Is this Australia's first green steel mill?
The Western Australia EAF steel mill is described as both Western Australia's first steel mill and Australia's first purpose-built green steel mill, and notably the first new steel mill of any kind to be constructed in Australia in more than 30 years.
What products will the mill produce and who will buy them?
The mill's primary outputs will be rebar and wire rod, structural steel products used extensively in concrete construction and civil infrastructure. Australia currently imports significant volumes of rebar from Asian producers, creating a domestic import substitution opportunity. The WA government's November 2025 expression of interest for offtake-ready low-emission steel products signals potential public sector procurement as an anchor demand source.
What is the significance of the Hazer graphite supply agreement?
Graphite electrodes are a continuous operational consumable in EAF steelmaking. Securing a domestic, long-term supply of up to 85,000 tonnes over 10 years from Hazer Group reduces the mill's exposure to imported electrode markets and creates an integrated Australian clean-industry supply chain connecting green hydrogen byproducts to green steel manufacturing.

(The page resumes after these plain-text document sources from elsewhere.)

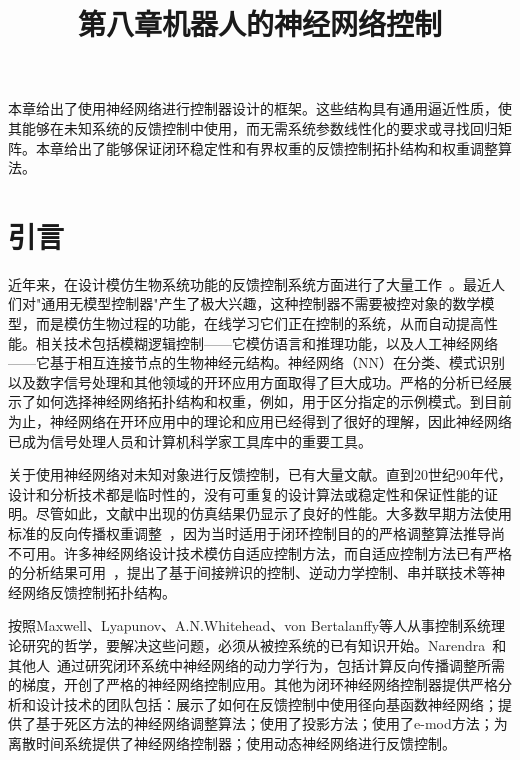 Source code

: \documentclass[12pt,a4paper]{ctexart}
\title{第八章\quad 机器人的神经网络控制}
\author{}
\date{}
\begin{document}
  \maketitle
\fi

本章给出了使用神经网络进行控制器设计的框架。这些结构具有通用逼近性质，使其能够在未知系统的反馈控制中使用，而无需系统参数线性化的要求或寻找回归矩阵。本章给出了能够保证闭环稳定性和有界权重的反馈控制拓扑结构和权重调整算法。

\section{引言}

近年来，在设计模仿生物系统功能的反馈控制系统方面进行了大量工作~\cite{white1992,miller1991}。最近人们对"通用无模型控制器"产生了极大兴趣，这种控制器不需要被控对象的数学模型，而是模仿生物过程的功能，在线学习它们正在控制的系统，从而自动提高性能。相关技术包括模糊逻辑控制——它模仿语言和推理功能，以及人工神经网络——它基于相互连接节点的生物神经元结构。神经网络（NN）在分类、模式识别以及数字信号处理和其他领域的开环应用方面取得了巨大成功。严格的分析已经展示了如何选择神经网络拓扑结构和权重，例如，用于区分指定的示例模式。到目前为止，神经网络在开环应用中的理论和应用已经得到了很好的理解，因此神经网络已成为信号处理人员和计算机科学家工具库中的重要工具。

关于使用神经网络对未知对象进行反馈控制，已有大量文献。直到20世纪90年代，设计和分析技术都是临时性的，没有可重复的设计算法或稳定性和保证性能的证明。尽管如此，文献中出现的仿真结果仍显示了良好的性能。大多数早期方法使用标准的反向传播权重调整~\cite{werbos1992}，因为当时适用于闭环控制目的的严格调整算法推导尚不可用。许多神经网络设计技术模仿自适应控制方法，而自适应控制方法已有严格的分析结果可用~\cite{astrom1989,landau1979,goodwin1984}，提出了基于间接辨识的控制、逆动力学控制、串并联技术等神经网络反馈控制拓扑结构。

按照Maxwell、Lyapunov、A.N.Whitehead、von Bertalanffy等人从事控制系统理论研究的哲学，要解决这些问题，必须从被控系统的已有知识开始。Narendra~\cite{narendra1991,narendra1991b}和其他人~\cite{miller1991,white1992,werbos1992}通过研究闭环系统中神经网络的动力学行为，包括计算反向传播调整所需的梯度，开创了严格的神经网络控制应用。其他为闭环神经网络控制器提供严格分析和设计技术的团队包括：\cite{sanner1991}展示了如何在反馈控制中使用径向基函数神经网络；\cite{chen1992,chen1994}提供了基于死区方法的神经网络调整算法；\cite{polycarpou1991,polycarpou1996}使用了投影方法；\cite{lewis1993,lewis1995}使用了e-mod方法；\cite{sadegh1993}为离散时间系统提供了神经网络控制器；\cite{rovithakis1994}使用动态神经网络进行反馈控制。
\end{document}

Disclaimer: This article contains forward-looking statements, project timelines, and financial estimates that are subject to change. The information is based on publicly available sources and is provided for informational purposes only. It does not constitute financial or investment advice. Readers should conduct independent research and seek professional advice before making investment decisions. Project timelines, costs, and outcomes are not guaranteed and may differ materially from current estimates.